Em Portugal, por esta altura, são habituais as discussões em torno do orçamento de Estado (OE). Normalmente, as páginas dos jornais e os espaços noticiosos dos canais de televisão são preenchidos por vocabulário complexo da área da economia e das finanças. É comum ouvirem-se as expressões «redução da divida pública», «regimes de isenção» ou «reforço das prestações sociais» e palavras como cativações, impostos e défice. Todavia, até ao momento, uma boa parte das discussões sobre este importante documento têm estado centradas não nas propostas que este apresenta, mas antes nos adjetivos que o líder do Partido Social Democrata (PSD), Luís Montenegro, utilizou para o caracterizar. Segundo Montenegro, o OE para o próximo ano é «pipi (…) e muito betinho». Serão estes termos apropriados para um tipo de discussão que se pretende séria? E já agora quais os seus significados e contextos de usos?
Do ponto de vista pragmático, as declarações do líder do PSD sobre o OE para 2024 foram surpreendentes para quem esperava seriedade na discussão do assunto, mas deliciosas para humoristas e amantes de umas boas gargalhadas. Numa perspetiva de análise do discurso, Montenegro, com estas declarações, terá infringido o princípio da cooperação, isto é, o princípio segundo o qual cada participante da conversação deve fazer com que a sua contribuição seja apropriada ao propósito desta e ao momento em que é feita. O não cumprimento deste princípio por Luís Montenegro, na ótica pragmática, deve-se ao facto de a sua contribuição para o assunto não estar de acordo com o requerido pela orientação da conversa, pois esperava-se que o léxico usado neste tipo de afirmações pertencesse a um campo semântico diferente dos adjetivos que acabaram por ser empregados na descrição de um documento vital para o funcionamento do país. No fundo, com esta sua intervenção, o líder do PSD não cumpre o princípio de cooperação ao nível daquilo que diz, mas supõe-se que esteja a cooperar ao nível daquilo que implicita. Note-se que implicitar algo não é o mesmo que dizer algo, uma vez que ao caracterizar o orçamento como pipi e betinho, poderá ficar implícito que o líder do PSD está a atribuir-lhe uma conotação pejorativa. Mas será que as palavras utilizadas por Montenegro pretendiam depreciar as propostas do orçamento de Estado ou haverá uma outra intenção escondida por detrás destas? Afinal, o que significam pipi e betinho e em que situações se utilizam?

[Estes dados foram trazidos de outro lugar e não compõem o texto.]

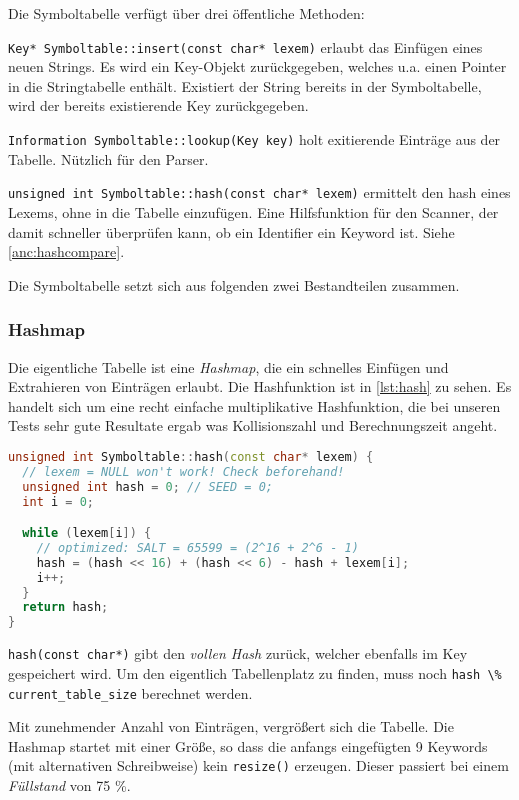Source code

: \documentclass[
a4paper,   %
11pt,      %
oneside,   %
onecolumn, %
final      %
]{article}
\newcommand{\code}[1]{\lstinline$#1$}
\begin{document}
Die Symboltabelle verfügt über drei öffentliche Methoden:
\begin{description}
\item \code{Key* Symboltable::insert(const char* lexem)} erlaubt das Einfügen eines neuen Strings.
Es wird ein Key-Objekt zurückgegeben, welches u.a. einen Pointer in die Stringtabelle enthält.
Existiert der String bereits in der Symboltabelle, wird der bereits existierende Key zurückgegeben.
\item \code{Information Symboltable::lookup(Key key)} holt exitierende Einträge aus der Tabelle.
Nützlich für den Parser.
\item \code{unsigned int Symboltable::hash(const char* lexem)} ermittelt den hash eines Lexems, ohne in die Tabelle einzufügen.
Eine Hilfsfunktion für den Scanner, der damit schneller überprüfen kann, ob ein Identifier ein Keyword ist. Siehe \ref{anc:hashcompare}.
\end{description}

Die Symboltabelle setzt sich aus folgenden zwei Bestandteilen zusammen.

\subsubsection{Hashmap}
Die eigentliche Tabelle ist eine \emph{Hashmap}, die ein schnelles Einfügen und Extrahieren von Einträgen erlaubt.
Die Hashfunktion ist in \ref{lst:hash} zu sehen.
Es handelt sich um eine recht einfache multiplikative Hashfunktion, die bei unseren Tests sehr gute Resultate ergab was Kollisionszahl und Berechnungszeit angeht.

\begin{lstlisting}[language=C++, firstnumber=172, caption={Die Hashfunktion.}, label=lst:hash]
unsigned int Symboltable::hash(const char* lexem) {
  // lexem = NULL won't work! Check beforehand!
  unsigned int hash = 0; // SEED = 0;
  int i = 0;

  while (lexem[i]) {
    // optimized: SALT = 65599 = (2^16 + 2^6 - 1)
    hash = (hash << 16) + (hash << 6) - hash + lexem[i];
    i++;
  }
  return hash;
}
\end{lstlisting}

\code{hash(const char*)} gibt den \emph{vollen Hash} zurück, welcher ebenfalls im Key gespeichert wird.
Um den eigentlich Tabellenplatz zu finden, muss noch \code{hash \% current_table_size} berechnet werden.

Mit zunehmender Anzahl von Einträgen, vergrößert sich die Tabelle.
Die Hashmap startet mit einer Größe, so dass die anfangs eingefügten 9 Keywords (mit alternativen Schreibweise) kein \code{resize()} erzeugen.
Dieser passiert bei einem \emph{Füllstand} von 75 \%.
\end{document}
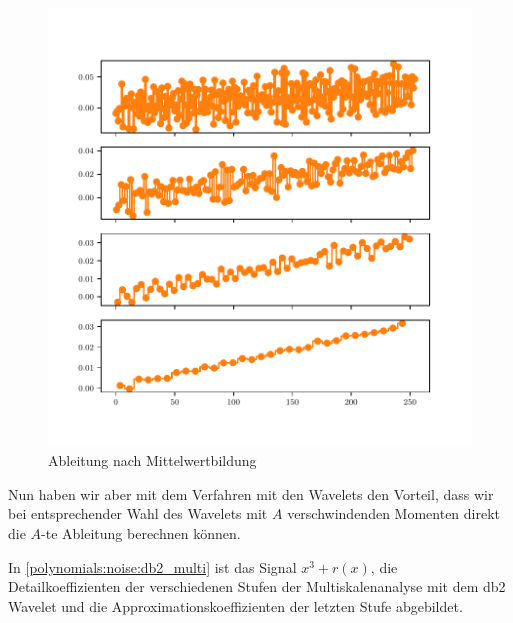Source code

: \begin{refsection}
\begin{figure}
    \centering
    \includegraphics{papers/polynomials/images/polynomials_noise_moving_average.pdf}
    \caption{Ableitung nach Mittelwertbildung\label{polynomials:noise:average}}
\end{figure}

Nun haben wir aber mit dem Verfahren mit den Wavelets den Vorteil, dass wir bei
entsprechender Wahl des Wavelets mit $A$ verschwindenden Momenten direkt die
$A$-te Ableitung berechnen können.

In \autoref{polynomials:noise:db2_multi} ist das Signal $x^3 + r(x)$, die
Detailkoeffizienten der verschiedenen Stufen der Multiskalenanalyse mit dem db2
Wavelet und die Approximationskoeffizienten der letzten Stufe abgebildet.


\end{refsection}
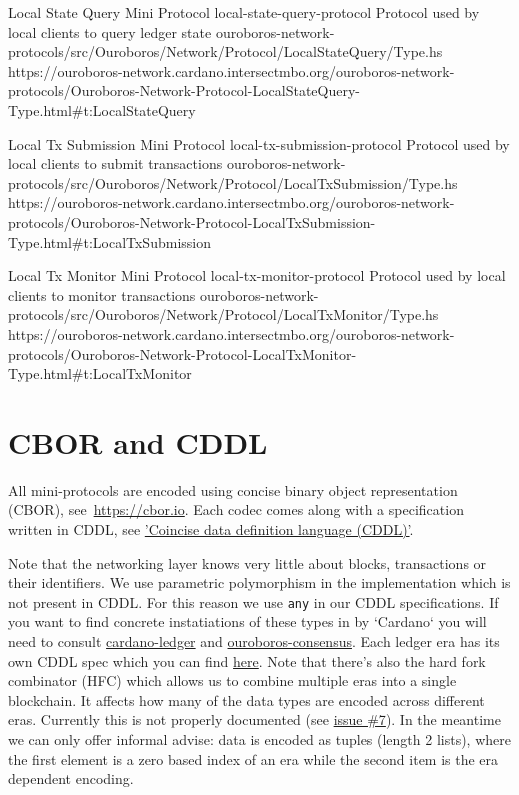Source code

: \miniEntry
    {Local State Query Mini Protocol}
    {local-state-query-protocol}
    {Protocol used by local clients to query ledger state}
    {ouroboros-network-protocols/src/Ouroboros/Network/Protocol/LocalStateQuery/Type.hs}
    {https://ouroboros-network.cardano.intersectmbo.org/ouroboros-network-protocols/Ouroboros-Network-Protocol-LocalStateQuery-Type.html\#t:LocalStateQuery}

\miniEntry
    {Local Tx Submission Mini Protocol}
    {local-tx-submission-protocol}
    {Protocol used by local clients to submit transactions}
    {ouroboros-network-protocols/src/Ouroboros/Network/Protocol/LocalTxSubmission/Type.hs}
    {https://ouroboros-network.cardano.intersectmbo.org/ouroboros-network-protocols/Ouroboros-Network-Protocol-LocalTxSubmission-Type.html\#t:LocalTxSubmission}

\miniEntry
    {Local Tx Monitor Mini Protocol}
    {local-tx-monitor-protocol}
    {Protocol used by local clients to monitor transactions}
    {ouroboros-network-protocols/src/Ouroboros/Network/Protocol/LocalTxMonitor/Type.hs}
    {https://ouroboros-network.cardano.intersectmbo.org/ouroboros-network-protocols/Ouroboros-Network-Protocol-LocalTxMonitor-Type.html\#t:LocalTxMonitor}


\section{CBOR and CDDL}
All mini-protocols are encoded using concise binary object representation
(CBOR), see~\url{https://cbor.io}.  Each codec comes along with a specification
written in CDDL,
see \href{https://cbor-wg.github.io/cddl/draft-ietf-cbor-cddl.html}{'Coincise
data definition language (CDDL)'}.

Note that the networking layer knows very little about blocks, transactions or
their identifiers.  We use parametric polymorphism in the implementation which
is not present in CDDL.  For this reason we use \texttt{any} in our CDDL specifications.
If you want to find concrete instatiations of these types in by `Cardano` you
will need to consult
\href{https://github.com/intersectmbo/cardano-ledger}{cardano-ledger} and
\href{https://github.com/intersectmbo/ouroboros-consensus}{ouroboros-consensus}.
Each ledger era has its own CDDL spec which you can find
\href{https://github.com/intersectmbo/cardano-ledger#cardano-ledger}{here}.
Note that there's also the hard fork combinator (HFC) which allows us to
combine multiple eras into a single blockchain.  It affects how many of the
data types are encoded across different eras.  Currently this is not properly
documented (see
\href{https://github.com/intersectmbo/ouroboros-consensus/issues/7}{issue
\#7}). In the meantime we can only offer informal advise: data is encoded
as tuples (length 2 lists), where the first element is a zero based index of an
era while the second item is the era dependent encoding.

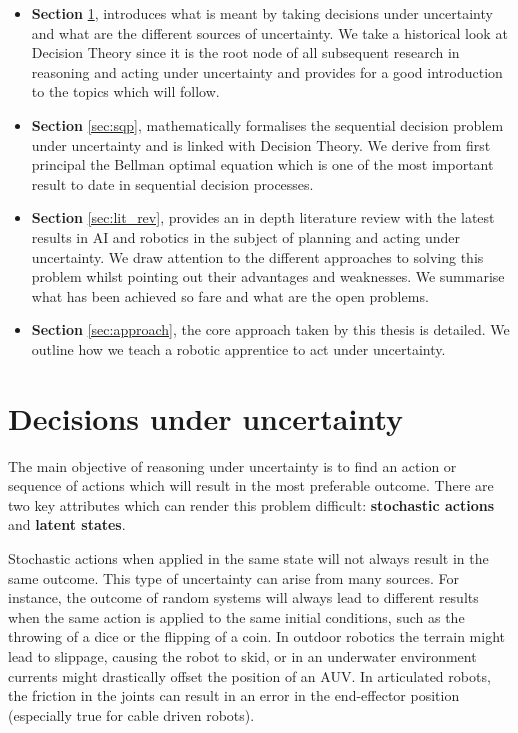 \begin{itemize}
 \item \textbf{Section} \ref{sec:deci_un}, introduces what is meant by taking decisions under uncertainty and what are the different 
 sources of uncertainty. We take a historical look at Decision Theory since it is the root node of all subsequent research in reasoning 
 and acting under uncertainty and provides for a good introduction to the topics which will follow.  
 \item \textbf{Section} \ref{sec:sqp},  mathematically formalises the sequential decision problem under uncertainty and is linked with Decision Theory. We derive from first principal 
 the Bellman optimal equation which is one of the most important result to date in sequential decision processes.
 \item \textbf{Section} \ref{sec:lit_rev}, provides an in depth literature review with the latest results in AI and robotics in the subject 
of planning and acting under uncertainty. We draw attention to the different approaches to solving this problem whilst pointing out
their advantages and weaknesses. We summarise what has been achieved so fare and what are the open problems.
 \item \textbf{Section} \ref{sec:approach}, the core approach taken by this thesis is detailed. We outline how we teach a robotic apprentice 
 to act under uncertainty.
\end{itemize}



\section{Decisions under uncertainty}\label{sec:deci_un}

The main objective of reasoning under uncertainty is to find an action or sequence of
actions which will result in the most preferable outcome. There are two key attributes which can render this 
problem difficult: \textbf{stochastic actions} and \textbf{latent states}. 

Stochastic actions when applied in the same state will not always result in the same outcome. This type of uncertainty 
can arise from many sources. For instance, the outcome of random systems will always lead to different results when the same action is applied
to the same initial conditions, such as the throwing of a dice or the flipping of a coin. In outdoor robotics the terrain might lead to slippage, causing 
the robot to skid, or in an underwater environment currents might drastically offset the position of an AUV. In articulated robots, the friction in the joints 
can result in an error in the end-effector position (especially true for cable driven robots).


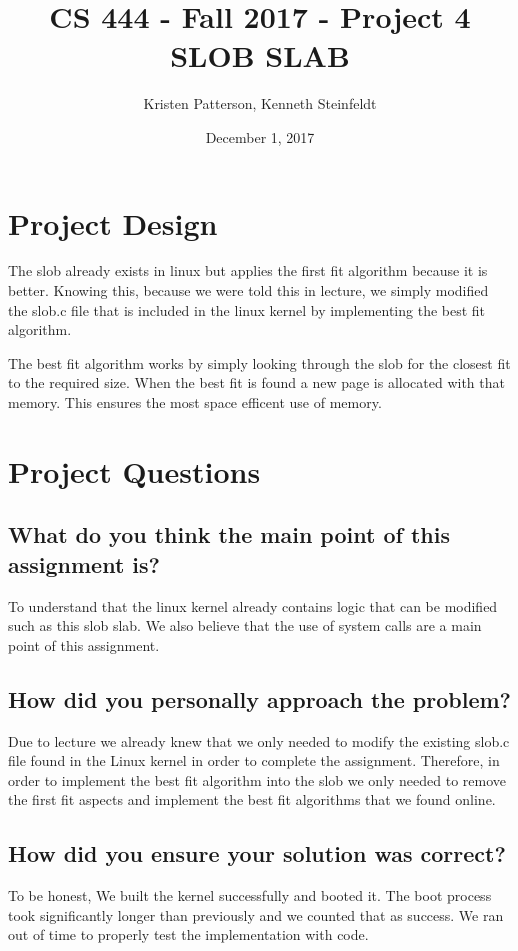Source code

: \documentclass[10pt,letterpaper,onecolumn,draftclsnofoot]{IEEEtran}
\begin{document}
\begin{titlepage}

	\title{CS 444 - Fall 2017 - Project 4 \\ SLOB SLAB}
	\author{Kristen Patterson, Kenneth Steinfeldt}
	\date{December 1, 2017}
	\maketitle
\end{titlepage}

\section{Project Design}
The slob already exists in linux but applies the first fit algorithm because it is better.
Knowing this, because we were told this in lecture, we simply modified the slob.c file that is included in the linux kernel by implementing the best fit algorithm.

The best fit algorithm works by simply looking through the slob for the closest fit to the required size.
When the best fit is found a new page is allocated with that memory.
This ensures the most space efficent use of memory.

\section{Project Questions}
\subsection{What do you think the main point of this assignment is?}
To understand that the linux kernel already contains logic that can be modified such as this slob slab.
We also believe that the use of system calls are a main point of this assignment.

\subsection{How did you personally approach the problem?}
Due to lecture we already knew that we only needed to modify the existing slob.c file found in the Linux kernel in order to complete the assignment.
Therefore, in order to implement the best fit algorithm into the slob we only needed to remove the first fit aspects and implement the best fit algorithms that we found online.

\subsection{How did you ensure your solution was correct?}
To be honest, We built the kernel successfully and booted it.
The boot process took significantly longer than previously and we counted that as success.
We ran out of time to properly test the implementation with code.
\end{document}
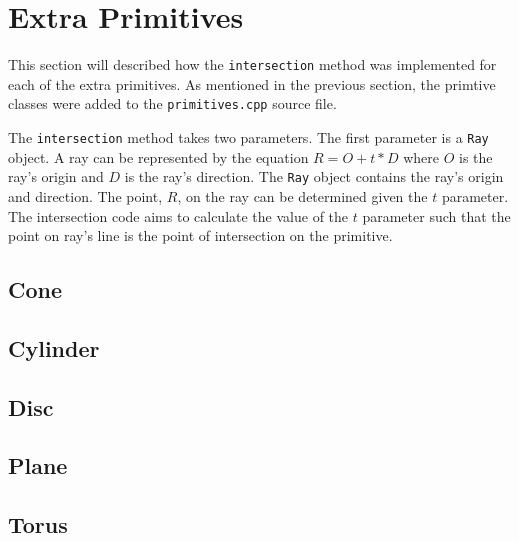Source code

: \section{Extra Primitives}

This section will described how the \verb|intersection| method was
implemented for each of the extra primitives. As mentioned in the previous
section, the primtive classes were added to the \verb|primitives.cpp| source 
file.

The \verb|intersection| method takes two parameters. The first parameter is a
\verb|Ray| object. A ray can be represented by the equation $R = O + t*D$ where
$O$ is the ray's origin and $D$ is the ray's direction. The \verb|Ray| object
contains the ray's origin and direction. The point, $R$, on the ray can be 
determined given the $t$ parameter. The intersection code aims to calculate the
value of the $t$ parameter such that the point on ray's line is the point of
intersection on the primitive.

\subsection*{Cone}


\subsection*{Cylinder}

\subsection*{Disc}

\subsection*{Plane}

\subsection*{Torus}


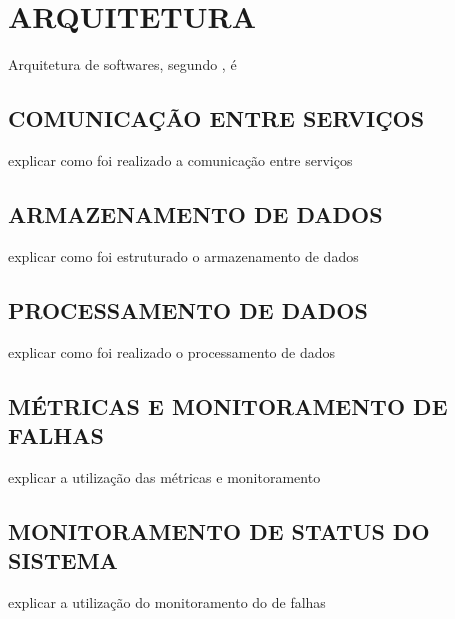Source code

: \chapter{ARQUITETURA}
\label{chp:arquitetura}

Arquitetura de softwares, segundo , é 

\section{COMUNICAÇÃO ENTRE SERVIÇOS}

explicar como foi realizado a comunicação entre serviços

\section{ARMAZENAMENTO DE DADOS}

explicar como foi estruturado o armazenamento de dados

\section{PROCESSAMENTO DE DADOS}

explicar como foi realizado o processamento de dados

\section{MÉTRICAS E MONITORAMENTO DE FALHAS}

explicar a utilização das métricas e monitoramento

\section{MONITORAMENTO DE STATUS DO SISTEMA}

explicar a utilização do monitoramento do de falhas
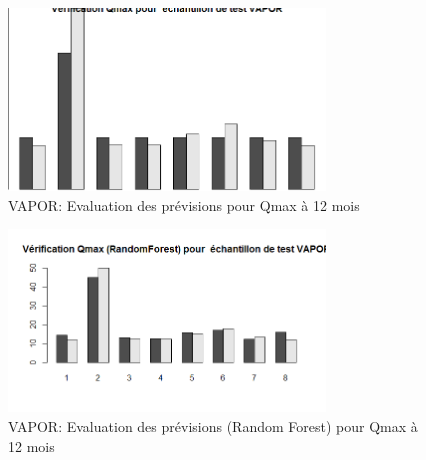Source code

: \begin{figure}[H]
\centering
\includegraphics[width=0.75\textwidth]{../Fig/VAPOR/vapor-regtree-test-qmax12.png}
\caption{VAPOR: Evaluation des prévisions pour Qmax à 12 mois}
\label{fig-vapor-regtree-test-qmax12}
\end{figure}

\begin{figure}[H]
\centering
\includegraphics[width=0.75\textwidth]{../Fig/VAPOR/vapor-forest-test-qmax12.png}
\caption{VAPOR: Evaluation des prévisions (Random Forest) pour Qmax à 12 mois}
\label{fig-vapor-forest-test-qmax12}
\end{figure}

A palavra pipi, quando usada como adjetivo significa, segundo o Dicionário da Língua Portuguesa da Academia das Ciências de Lisboa, «que está muito aperaltado, muito enfarpelado», ou seja, é frequentemente utilizado para caraterizar alguém, do ponto de vista depreciativo, que se arranja com cuidado excessivo. Será que ao descrever o OE de 2024 como pipi, Montenegro estava a afirmar que apesar de o documento ter sido meticulosamente preparado, ultrapassa o que se considera razoável? O termo pipi pode também ser utilizado como nome e, neste caso, os seus significados podem ser variados. Quando assume a sua forma plural (pipis) designa o nome de um prato típico português feito com os miúdos do frango, que é aprazível para alguns e desagradável para outros. Será que, para Montenegro, o OE não estará à altura dos paladares mais exigentes?
Pipi é também o nome onomatopeico, utilizado comummente para chamar as galinhas quando se lhes quer dar de comer. Espera-se que o líder do PSD não esteja a tentar atrair para si o OE com recurso a um chamamento insólito, até porque orçamentos e galinhas são capazes de não funcionar muito bem na mesma capoeira. Todavia, quando se profere a palavra pipi, a conceptualização que uma grande parte da população portuguesa faz está relacionada com o órgão sexual, uma vez que segundo o dicionário em linha Infopédia, pipi pode ser usado para se referir, através de uma linguagem pouco cuidada e informal, os órgãos sexuais femininos ou masculinos. Por isso, não será de espantar que, enquanto os humoristas esfregavam as mãos de contentes e alguns portugueses esboçavam um sorriso ao ouvir as considerações do Montenegro, outros tenham franzido o sobrolho ou até mesmo deixado o queixo descair.
Quanto ao adjetivo betinho, de acordo com o Priberam, usa-se para se referir alguém «que é exageradamente bem-comportado» ou para apelidar um jovem «que exibe comportamento ou aparência considerado como pertencente a uma classe social elevada». Portanto, será que Luís Montenegro quis dizer que o orçamento para o próximo ano é elitista? Ou será antes que, por ser tão bem-comportado, não merece levar falta disciplinar? Fica a dúvida no ar.
O certo é que, se Paulo Portas detém os direitos do termo geringonça, utilizado para designar a coligação de esquerda que governou Portugal até 2021, Luís Montenegro fica agora com os direitos autorais do já conhecido «orçamento pipi».